3 - Poétique de la peinture...

 
Jean Cocteau, Judith et Holopherne, 1948 – 1985

...ou Peindre sans être peintre

Jean Cocteau franchit le pas de l’écriture au dessin sous l’impulsion de Picasso à partir des années 1920. Puis toujours guidé par lui, il débute la peinture au début des années 1950.

De la poésie graphique, il passe alors à la peinture puis aux murs peints.

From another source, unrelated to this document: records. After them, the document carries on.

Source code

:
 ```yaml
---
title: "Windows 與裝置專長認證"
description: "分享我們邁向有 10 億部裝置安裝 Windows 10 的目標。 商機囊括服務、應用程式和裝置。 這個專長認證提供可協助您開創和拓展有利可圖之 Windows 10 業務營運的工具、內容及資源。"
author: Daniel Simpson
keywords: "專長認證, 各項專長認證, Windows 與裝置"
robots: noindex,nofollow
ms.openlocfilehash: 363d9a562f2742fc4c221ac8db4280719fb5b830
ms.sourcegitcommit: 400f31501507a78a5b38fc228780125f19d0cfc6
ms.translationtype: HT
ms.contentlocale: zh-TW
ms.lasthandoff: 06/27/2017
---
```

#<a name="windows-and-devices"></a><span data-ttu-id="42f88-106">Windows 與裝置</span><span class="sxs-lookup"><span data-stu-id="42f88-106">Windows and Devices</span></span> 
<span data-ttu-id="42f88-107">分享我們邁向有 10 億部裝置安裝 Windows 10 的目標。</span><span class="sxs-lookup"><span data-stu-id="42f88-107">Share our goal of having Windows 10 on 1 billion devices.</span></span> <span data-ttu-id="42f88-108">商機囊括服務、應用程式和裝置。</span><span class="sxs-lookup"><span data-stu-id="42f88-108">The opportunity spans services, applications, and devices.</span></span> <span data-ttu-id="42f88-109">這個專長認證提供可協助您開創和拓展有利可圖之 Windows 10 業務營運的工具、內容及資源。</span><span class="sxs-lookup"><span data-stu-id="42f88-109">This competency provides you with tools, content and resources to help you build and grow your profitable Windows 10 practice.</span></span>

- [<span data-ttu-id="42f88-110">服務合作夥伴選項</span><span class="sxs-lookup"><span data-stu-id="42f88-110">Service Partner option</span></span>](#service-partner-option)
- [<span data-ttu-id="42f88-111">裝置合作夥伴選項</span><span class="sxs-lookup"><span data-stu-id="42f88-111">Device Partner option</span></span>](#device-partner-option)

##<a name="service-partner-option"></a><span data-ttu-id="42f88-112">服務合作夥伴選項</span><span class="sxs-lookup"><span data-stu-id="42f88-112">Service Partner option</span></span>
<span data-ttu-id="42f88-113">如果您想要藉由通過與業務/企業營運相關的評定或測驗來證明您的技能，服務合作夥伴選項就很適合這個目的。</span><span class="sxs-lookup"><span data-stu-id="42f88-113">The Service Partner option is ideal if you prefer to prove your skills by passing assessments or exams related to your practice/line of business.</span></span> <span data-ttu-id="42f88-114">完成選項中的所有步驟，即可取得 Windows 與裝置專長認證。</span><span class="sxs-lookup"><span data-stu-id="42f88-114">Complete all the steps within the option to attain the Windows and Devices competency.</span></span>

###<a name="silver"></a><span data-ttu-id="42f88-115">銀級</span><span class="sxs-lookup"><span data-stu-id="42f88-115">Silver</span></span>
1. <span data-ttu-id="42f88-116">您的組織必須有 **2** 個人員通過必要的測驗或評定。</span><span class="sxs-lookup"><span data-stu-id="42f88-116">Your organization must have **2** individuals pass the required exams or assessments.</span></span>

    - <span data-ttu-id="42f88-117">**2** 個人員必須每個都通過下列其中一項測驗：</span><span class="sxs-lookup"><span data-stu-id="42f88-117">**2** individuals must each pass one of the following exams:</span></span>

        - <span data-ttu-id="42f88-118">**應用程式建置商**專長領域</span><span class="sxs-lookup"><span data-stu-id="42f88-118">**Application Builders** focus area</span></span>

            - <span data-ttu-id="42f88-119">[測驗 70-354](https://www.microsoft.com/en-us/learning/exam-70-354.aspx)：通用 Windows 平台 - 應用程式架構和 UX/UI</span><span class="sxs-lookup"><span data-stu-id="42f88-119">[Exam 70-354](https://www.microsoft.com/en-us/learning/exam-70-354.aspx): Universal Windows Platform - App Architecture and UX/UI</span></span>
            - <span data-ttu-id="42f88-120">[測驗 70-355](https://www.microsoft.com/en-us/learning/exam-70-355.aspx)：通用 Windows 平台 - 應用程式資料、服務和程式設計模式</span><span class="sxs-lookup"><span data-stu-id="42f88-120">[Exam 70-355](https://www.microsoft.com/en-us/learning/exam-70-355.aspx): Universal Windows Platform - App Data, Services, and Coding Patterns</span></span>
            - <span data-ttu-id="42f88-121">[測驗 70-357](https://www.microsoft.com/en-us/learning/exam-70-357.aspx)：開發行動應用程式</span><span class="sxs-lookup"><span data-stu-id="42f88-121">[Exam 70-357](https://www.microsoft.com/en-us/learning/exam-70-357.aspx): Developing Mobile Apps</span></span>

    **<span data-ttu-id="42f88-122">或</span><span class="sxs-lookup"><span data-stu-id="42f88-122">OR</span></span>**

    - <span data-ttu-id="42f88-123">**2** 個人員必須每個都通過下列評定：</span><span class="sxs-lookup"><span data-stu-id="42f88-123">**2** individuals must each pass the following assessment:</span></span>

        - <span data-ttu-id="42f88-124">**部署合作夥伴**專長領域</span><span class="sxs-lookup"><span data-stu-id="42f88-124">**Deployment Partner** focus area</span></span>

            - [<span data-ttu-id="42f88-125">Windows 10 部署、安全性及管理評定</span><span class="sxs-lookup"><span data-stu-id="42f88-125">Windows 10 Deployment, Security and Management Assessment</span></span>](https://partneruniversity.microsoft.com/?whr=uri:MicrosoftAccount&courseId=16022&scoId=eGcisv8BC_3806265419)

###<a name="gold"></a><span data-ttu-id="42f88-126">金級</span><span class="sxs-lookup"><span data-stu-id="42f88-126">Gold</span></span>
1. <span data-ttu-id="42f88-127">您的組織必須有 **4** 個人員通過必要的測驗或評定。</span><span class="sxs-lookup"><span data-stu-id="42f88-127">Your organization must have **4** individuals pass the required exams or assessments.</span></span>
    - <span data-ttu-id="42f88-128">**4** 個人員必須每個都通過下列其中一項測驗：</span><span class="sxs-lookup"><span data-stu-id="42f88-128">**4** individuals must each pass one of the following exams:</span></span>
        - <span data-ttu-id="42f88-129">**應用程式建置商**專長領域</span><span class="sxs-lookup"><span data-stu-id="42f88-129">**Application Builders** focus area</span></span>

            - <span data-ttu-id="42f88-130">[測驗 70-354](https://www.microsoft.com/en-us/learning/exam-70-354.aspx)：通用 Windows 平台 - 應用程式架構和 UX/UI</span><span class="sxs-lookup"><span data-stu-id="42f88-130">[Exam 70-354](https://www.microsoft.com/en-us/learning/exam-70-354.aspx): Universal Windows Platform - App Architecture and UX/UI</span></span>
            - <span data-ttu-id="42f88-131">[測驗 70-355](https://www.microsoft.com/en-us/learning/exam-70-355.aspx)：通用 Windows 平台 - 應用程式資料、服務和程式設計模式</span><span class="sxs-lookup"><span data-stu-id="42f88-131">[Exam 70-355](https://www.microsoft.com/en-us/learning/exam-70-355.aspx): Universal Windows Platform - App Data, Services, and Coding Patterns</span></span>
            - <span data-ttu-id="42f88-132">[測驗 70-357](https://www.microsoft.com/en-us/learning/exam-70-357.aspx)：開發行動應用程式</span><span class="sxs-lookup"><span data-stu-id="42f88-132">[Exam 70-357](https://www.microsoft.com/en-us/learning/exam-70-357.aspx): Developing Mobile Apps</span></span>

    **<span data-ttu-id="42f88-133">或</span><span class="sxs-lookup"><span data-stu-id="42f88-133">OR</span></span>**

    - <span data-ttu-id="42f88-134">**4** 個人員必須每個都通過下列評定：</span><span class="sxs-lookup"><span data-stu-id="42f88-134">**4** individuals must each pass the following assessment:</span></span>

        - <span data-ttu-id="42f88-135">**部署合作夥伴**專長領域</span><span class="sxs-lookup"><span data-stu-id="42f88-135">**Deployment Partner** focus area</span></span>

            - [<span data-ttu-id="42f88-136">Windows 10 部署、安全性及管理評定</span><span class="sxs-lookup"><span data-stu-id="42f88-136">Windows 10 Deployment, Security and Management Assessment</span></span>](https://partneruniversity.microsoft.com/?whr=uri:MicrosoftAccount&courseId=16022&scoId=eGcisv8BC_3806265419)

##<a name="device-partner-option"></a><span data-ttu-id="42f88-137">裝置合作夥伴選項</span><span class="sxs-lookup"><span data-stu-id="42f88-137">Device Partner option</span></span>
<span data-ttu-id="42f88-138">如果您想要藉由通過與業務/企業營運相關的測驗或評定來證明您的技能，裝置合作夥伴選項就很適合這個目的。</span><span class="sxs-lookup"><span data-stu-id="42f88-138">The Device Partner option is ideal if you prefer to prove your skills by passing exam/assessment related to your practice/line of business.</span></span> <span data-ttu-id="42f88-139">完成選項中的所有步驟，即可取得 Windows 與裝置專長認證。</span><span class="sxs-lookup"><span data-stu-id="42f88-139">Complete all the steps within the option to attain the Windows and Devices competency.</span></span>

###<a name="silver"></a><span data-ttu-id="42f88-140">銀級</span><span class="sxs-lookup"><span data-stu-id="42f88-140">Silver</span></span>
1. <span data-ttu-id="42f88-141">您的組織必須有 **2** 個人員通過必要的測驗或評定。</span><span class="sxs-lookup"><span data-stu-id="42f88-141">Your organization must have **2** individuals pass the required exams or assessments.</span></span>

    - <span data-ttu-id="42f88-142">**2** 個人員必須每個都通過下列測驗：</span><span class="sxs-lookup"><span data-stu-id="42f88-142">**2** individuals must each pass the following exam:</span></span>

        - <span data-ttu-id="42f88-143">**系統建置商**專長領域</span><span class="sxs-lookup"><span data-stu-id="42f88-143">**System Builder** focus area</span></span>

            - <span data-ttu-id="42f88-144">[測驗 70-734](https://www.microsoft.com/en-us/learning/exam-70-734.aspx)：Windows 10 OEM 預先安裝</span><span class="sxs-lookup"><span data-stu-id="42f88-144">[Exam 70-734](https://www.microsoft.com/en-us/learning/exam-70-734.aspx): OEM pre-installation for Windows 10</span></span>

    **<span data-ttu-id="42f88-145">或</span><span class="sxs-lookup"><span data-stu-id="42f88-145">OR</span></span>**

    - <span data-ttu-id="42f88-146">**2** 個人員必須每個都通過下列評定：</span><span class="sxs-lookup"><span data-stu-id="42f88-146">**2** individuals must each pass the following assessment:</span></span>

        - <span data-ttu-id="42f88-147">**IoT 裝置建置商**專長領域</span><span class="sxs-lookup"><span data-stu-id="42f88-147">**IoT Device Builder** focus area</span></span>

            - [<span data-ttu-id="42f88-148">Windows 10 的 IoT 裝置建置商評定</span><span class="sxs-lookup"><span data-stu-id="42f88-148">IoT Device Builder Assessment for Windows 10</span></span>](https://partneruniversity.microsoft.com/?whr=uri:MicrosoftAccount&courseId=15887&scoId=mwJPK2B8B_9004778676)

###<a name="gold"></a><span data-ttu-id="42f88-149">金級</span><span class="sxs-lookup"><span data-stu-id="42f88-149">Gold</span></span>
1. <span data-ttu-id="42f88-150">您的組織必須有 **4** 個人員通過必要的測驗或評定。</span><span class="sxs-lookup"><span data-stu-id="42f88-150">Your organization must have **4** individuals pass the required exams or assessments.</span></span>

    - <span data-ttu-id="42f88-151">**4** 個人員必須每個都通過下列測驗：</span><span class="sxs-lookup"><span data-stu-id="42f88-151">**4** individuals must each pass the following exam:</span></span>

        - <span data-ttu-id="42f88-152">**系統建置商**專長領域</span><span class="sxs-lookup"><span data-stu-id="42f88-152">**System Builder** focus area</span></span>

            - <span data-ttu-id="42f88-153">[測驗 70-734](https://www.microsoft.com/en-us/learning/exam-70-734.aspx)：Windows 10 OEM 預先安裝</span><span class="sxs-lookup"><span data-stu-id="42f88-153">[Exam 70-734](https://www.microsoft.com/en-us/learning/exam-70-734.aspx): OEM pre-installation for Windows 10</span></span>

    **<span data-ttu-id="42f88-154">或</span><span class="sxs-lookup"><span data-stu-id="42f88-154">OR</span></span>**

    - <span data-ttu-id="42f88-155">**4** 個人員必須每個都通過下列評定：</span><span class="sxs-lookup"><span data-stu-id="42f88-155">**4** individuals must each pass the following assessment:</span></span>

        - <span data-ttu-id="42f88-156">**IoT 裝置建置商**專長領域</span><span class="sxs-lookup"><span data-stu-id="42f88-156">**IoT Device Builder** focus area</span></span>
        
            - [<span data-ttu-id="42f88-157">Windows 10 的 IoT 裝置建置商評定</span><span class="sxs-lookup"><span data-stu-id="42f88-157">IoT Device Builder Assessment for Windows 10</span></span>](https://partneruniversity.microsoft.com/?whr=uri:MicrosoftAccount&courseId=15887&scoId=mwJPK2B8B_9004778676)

« Je n’avais jamais osé peindre. Je dessinais parce que le dessin est une écriture nouée autrement, la peinture, la gravure, la lithographie m’effrayaient. Je n’osais m’attaquer à des surfaces qui se défendent et se refusent. C’est Picasso qui me poussa et me fit honte de mes craintes… Je me suis mis à peindre par fatigue de l’encre et par un besoin de changer de véhicule, d’expulser ce qui m’encombre par d’autres portes. Je me suis mis à peindre parce que j’avais découvert que l’acte de peindre nous sort de nous-mêmes au point de nous anesthésier, de nous rendre insensibles à ce qui n’est pas le tableau. »
Jean Cocteau, Démarche d’un poète (Der Lebensweg eines Dichters, 1953), réédition Bernard Grasset, 2013

Les peintures de Jean Cocteau sont rares car elles n’ont été produites qu’au cours des dix dernières années de sa vie. La collection du musée en possède un certain nombre notamment parmi les plus célèbres : Naissance de Pégase, le combat de Jacob et l’ange, Madame Favini

Par ce médium, Jean Cocteau considère qu’il fait également de la poésie.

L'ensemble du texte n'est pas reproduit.